▶ What is required
Every entry needs to appear again exactly as written below.

*-*-*

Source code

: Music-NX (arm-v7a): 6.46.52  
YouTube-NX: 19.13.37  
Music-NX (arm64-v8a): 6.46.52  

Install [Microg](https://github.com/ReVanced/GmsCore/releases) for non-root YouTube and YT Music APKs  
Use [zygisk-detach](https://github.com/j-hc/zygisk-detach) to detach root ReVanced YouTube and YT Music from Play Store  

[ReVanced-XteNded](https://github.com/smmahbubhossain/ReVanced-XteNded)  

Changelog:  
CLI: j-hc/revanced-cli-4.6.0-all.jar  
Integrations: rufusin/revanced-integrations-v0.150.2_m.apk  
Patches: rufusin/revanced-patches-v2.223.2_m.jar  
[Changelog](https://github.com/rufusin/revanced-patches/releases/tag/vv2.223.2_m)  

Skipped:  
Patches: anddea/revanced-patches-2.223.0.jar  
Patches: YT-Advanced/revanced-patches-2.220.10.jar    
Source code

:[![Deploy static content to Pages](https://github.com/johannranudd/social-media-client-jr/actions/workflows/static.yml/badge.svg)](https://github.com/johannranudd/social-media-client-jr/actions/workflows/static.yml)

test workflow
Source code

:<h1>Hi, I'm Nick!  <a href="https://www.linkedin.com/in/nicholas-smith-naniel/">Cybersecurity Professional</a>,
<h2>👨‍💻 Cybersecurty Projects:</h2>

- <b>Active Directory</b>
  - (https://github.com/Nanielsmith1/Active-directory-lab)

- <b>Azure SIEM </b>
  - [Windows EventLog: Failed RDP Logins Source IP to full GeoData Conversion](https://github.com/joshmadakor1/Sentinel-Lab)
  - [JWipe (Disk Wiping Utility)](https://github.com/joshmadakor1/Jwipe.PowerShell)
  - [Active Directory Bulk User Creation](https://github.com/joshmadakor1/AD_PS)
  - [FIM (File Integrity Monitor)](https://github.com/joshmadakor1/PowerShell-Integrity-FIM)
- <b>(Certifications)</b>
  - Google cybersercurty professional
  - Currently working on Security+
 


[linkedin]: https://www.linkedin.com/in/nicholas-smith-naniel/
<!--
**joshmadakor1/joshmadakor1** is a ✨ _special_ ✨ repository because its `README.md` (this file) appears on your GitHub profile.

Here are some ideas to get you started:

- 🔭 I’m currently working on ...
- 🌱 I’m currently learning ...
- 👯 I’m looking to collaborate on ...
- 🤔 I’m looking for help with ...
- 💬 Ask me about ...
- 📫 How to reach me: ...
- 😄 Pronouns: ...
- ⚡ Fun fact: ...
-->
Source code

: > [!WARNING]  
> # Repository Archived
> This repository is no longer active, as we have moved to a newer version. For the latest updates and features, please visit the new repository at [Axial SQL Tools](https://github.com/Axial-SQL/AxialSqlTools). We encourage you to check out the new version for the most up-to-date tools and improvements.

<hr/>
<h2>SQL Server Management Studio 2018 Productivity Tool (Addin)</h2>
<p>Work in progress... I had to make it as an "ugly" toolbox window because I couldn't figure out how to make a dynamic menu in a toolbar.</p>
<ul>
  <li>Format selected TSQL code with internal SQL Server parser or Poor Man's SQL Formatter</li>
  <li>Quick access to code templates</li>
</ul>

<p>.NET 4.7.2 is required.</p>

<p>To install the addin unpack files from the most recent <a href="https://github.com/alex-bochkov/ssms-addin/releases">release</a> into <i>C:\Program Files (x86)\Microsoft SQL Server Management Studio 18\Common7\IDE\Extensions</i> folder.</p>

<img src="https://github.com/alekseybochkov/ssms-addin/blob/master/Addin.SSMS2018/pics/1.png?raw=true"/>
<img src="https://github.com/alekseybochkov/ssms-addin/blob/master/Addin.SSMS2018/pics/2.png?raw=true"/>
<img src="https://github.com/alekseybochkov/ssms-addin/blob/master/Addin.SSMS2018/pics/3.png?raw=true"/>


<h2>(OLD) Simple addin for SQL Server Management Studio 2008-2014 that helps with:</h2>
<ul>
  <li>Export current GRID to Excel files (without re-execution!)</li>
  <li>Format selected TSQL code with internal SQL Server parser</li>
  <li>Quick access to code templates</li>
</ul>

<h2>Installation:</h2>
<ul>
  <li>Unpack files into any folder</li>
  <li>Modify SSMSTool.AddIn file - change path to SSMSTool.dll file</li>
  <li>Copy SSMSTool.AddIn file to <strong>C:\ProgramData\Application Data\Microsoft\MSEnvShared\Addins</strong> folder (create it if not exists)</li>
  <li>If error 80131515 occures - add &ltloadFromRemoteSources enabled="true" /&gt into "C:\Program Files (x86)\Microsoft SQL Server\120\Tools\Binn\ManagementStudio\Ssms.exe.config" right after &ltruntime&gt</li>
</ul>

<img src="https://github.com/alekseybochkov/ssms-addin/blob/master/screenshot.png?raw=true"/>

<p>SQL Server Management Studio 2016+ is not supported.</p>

*-*-*

▶ Written response
Source code

: Music-NX (arm-v7a): 6.46.52  
YouTube-NX: 19.13.37  
Music-NX (arm64-v8a): 6.46.52  

Install [Microg](https://github.com/ReVanced/GmsCore/releases) for non-root YouTube and YT Music APKs  
Use [zygisk-detach](https://github.com/j-hc/zygisk-detach) to detach root ReVanced YouTube and YT Music from Play Store  

[ReVanced-XteNded](https://github.com/smmahbubhossain/ReVanced-XteNded)  

Changelog:  
CLI: j-hc/revanced-cli-4.6.0-all.jar  
Integrations: rufusin/revanced-integrations-v0.150.2_m.apk  
Patches: rufusin/revanced-patches-v2.223.2_m.jar  
[Changelog](https://github.com/rufusin/revanced-patches/releases/tag/vv2.223.2_m)  

Skipped:  
Patches: anddea/revanced-patches-2.223.0.jar  
Patches: YT-Advanced/revanced-patches-2.220.10.jar    
Source code

:[![Deploy static content to Pages](https://github.com/johannranudd/social-media-client-jr/actions/workflows/static.yml/badge.svg)](https://github.com/johannranudd/social-media-client-jr/actions/workflows/static.yml)

test workflow
Source code

:<h1>Hi, I'm Nick!  <a href="https://www.linkedin.com/in/nicholas-smith-naniel/">Cybersecurity Professional</a>,
<h2>👨‍💻 Cybersecurty Projects:</h2>

- <b>Active Directory</b>
  - (https://github.com/Nanielsmith1/Active-directory-lab)

- <b>Azure SIEM </b>
  - [Windows EventLog: Failed RDP Logins Source IP to full GeoData Conversion](https://github.com/joshmadakor1/Sentinel-Lab)
  - [JWipe (Disk Wiping Utility)](https://github.com/joshmadakor1/Jwipe.PowerShell)
  - [Active Directory Bulk User Creation](https://github.com/joshmadakor1/AD_PS)
  - [FIM (File Integrity Monitor)](https://github.com/joshmadakor1/PowerShell-Integrity-FIM)
- <b>(Certifications)</b>
  - Google cybersercurty professional
  - Currently working on Security+
 


[linkedin]: https://www.linkedin.com/in/nicholas-smith-naniel/
<!--
**joshmadakor1/joshmadakor1** is a ✨ _special_ ✨ repository because its `README.md` (this file) appears on your GitHub profile.

Here are some ideas to get you started:

- 🔭 I’m currently working on ...
- 🌱 I’m currently learning ...
- 👯 I’m looking to collaborate on ...
- 🤔 I’m looking for help with ...
- 💬 Ask me about ...
- 📫 How to reach me: ...
- 😄 Pronouns: ...
- ⚡ Fun fact: ...
-->
Source code

: > [!WARNING]  
> # Repository Archived
> This repository is no longer active, as we have moved to a newer version. For the latest updates and features, please visit the new repository at [Axial SQL Tools](https://github.com/Axial-SQL/AxialSqlTools). We encourage you to check out the new version for the most up-to-date tools and improvements.

<hr/>
<h2>SQL Server Management Studio 2018 Productivity Tool (Addin)</h2>
<p>Work in progress... I had to make it as an "ugly" toolbox window because I couldn't figure out how to make a dynamic menu in a toolbar.</p>
<ul>
  <li>Format selected TSQL code with internal SQL Server parser or Poor Man's SQL Formatter</li>
  <li>Quick access to code templates</li>
</ul>

<p>.NET 4.7.2 is required.</p>

<p>To install the addin unpack files from the most recent <a href="https://github.com/alex-bochkov/ssms-addin/releases">release</a> into <i>C:\Program Files (x86)\Microsoft SQL Server Management Studio 18\Common7\IDE\Extensions</i> folder.</p>

<img src="https://github.com/alekseybochkov/ssms-addin/blob/master/Addin.SSMS2018/pics/1.png?raw=true"/>
<img src="https://github.com/alekseybochkov/ssms-addin/blob/master/Addin.SSMS2018/pics/2.png?raw=true"/>
<img src="https://github.com/alekseybochkov/ssms-addin/blob/master/Addin.SSMS2018/pics/3.png?raw=true"/>


<h2>(OLD) Simple addin for SQL Server Management Studio 2008-2014 that helps with:</h2>
<ul>
  <li>Export current GRID to Excel files (without re-execution!)</li>
  <li>Format selected TSQL code with internal SQL Server parser</li>
  <li>Quick access to code templates</li>
</ul>

<h2>Installation:</h2>
<ul>
  <li>Unpack files into any folder</li>
  <li>Modify SSMSTool.AddIn file - change path to SSMSTool.dll file</li>
  <li>Copy SSMSTool.AddIn file to <strong>C:\ProgramData\Application Data\Microsoft\MSEnvShared\Addins</strong> folder (create it if not exists)</li>
  <li>If error 80131515 occures - add &ltloadFromRemoteSources enabled="true" /&gt into "C:\Program Files (x86)\Microsoft SQL Server\120\Tools\Binn\ManagementStudio\Ssms.exe.config" right after &ltruntime&gt</li>
</ul>

<img src="https://github.com/alekseybochkov/ssms-addin/blob/master/screenshot.png?raw=true"/>

<p>SQL Server Management Studio 2016+ is not supported.</p>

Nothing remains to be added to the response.